## What to produce:
Filter the listing below, keeping only the lines with the word "também".

## Supplied material:
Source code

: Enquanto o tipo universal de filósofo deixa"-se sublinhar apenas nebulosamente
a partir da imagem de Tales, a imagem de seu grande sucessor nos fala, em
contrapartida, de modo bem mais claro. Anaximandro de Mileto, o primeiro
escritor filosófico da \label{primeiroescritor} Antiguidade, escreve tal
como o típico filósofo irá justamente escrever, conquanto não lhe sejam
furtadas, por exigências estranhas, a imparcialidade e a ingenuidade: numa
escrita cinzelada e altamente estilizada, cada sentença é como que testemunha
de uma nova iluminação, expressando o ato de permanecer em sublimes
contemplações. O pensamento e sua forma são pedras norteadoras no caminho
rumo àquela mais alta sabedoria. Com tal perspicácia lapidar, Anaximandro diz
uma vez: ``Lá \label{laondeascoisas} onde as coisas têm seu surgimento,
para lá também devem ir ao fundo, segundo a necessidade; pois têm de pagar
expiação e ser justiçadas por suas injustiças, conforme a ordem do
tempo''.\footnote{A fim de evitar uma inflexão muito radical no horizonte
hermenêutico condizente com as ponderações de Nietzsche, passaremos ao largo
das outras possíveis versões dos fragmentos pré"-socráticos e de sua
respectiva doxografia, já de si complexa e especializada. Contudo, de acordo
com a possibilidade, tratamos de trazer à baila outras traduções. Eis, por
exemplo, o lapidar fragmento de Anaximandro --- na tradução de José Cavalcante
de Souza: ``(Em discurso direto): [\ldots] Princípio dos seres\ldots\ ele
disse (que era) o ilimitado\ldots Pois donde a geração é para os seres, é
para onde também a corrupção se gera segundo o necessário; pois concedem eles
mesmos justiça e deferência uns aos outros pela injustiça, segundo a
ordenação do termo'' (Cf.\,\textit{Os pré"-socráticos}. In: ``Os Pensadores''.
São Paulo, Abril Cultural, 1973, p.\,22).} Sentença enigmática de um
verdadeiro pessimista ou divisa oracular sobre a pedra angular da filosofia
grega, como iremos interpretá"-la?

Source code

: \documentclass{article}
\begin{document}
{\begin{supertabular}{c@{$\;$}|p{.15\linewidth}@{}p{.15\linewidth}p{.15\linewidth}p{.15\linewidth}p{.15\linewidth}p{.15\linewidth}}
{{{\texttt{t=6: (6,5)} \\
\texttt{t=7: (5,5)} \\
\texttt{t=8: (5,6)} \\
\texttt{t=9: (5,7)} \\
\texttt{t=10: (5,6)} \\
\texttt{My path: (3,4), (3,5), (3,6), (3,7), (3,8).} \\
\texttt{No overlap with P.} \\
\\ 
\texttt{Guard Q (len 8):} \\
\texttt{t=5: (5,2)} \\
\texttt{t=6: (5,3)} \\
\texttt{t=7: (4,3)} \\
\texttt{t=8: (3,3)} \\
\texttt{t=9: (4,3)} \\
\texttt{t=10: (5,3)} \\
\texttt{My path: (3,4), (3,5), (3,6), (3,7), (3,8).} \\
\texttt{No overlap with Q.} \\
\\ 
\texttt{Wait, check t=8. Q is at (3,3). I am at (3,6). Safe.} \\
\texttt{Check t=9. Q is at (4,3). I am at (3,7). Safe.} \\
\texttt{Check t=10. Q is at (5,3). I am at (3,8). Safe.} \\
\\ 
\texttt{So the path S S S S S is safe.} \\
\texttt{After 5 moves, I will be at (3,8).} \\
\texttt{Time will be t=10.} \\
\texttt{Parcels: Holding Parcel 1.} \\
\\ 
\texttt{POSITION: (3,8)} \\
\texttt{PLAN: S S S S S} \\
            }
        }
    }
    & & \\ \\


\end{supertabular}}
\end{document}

## Answer box:
para lá também devem ir ao fundo, segundo a necessidade; pois têm de pagar
para onde também a corrupção se gera segundo o necessário; pois concedem eles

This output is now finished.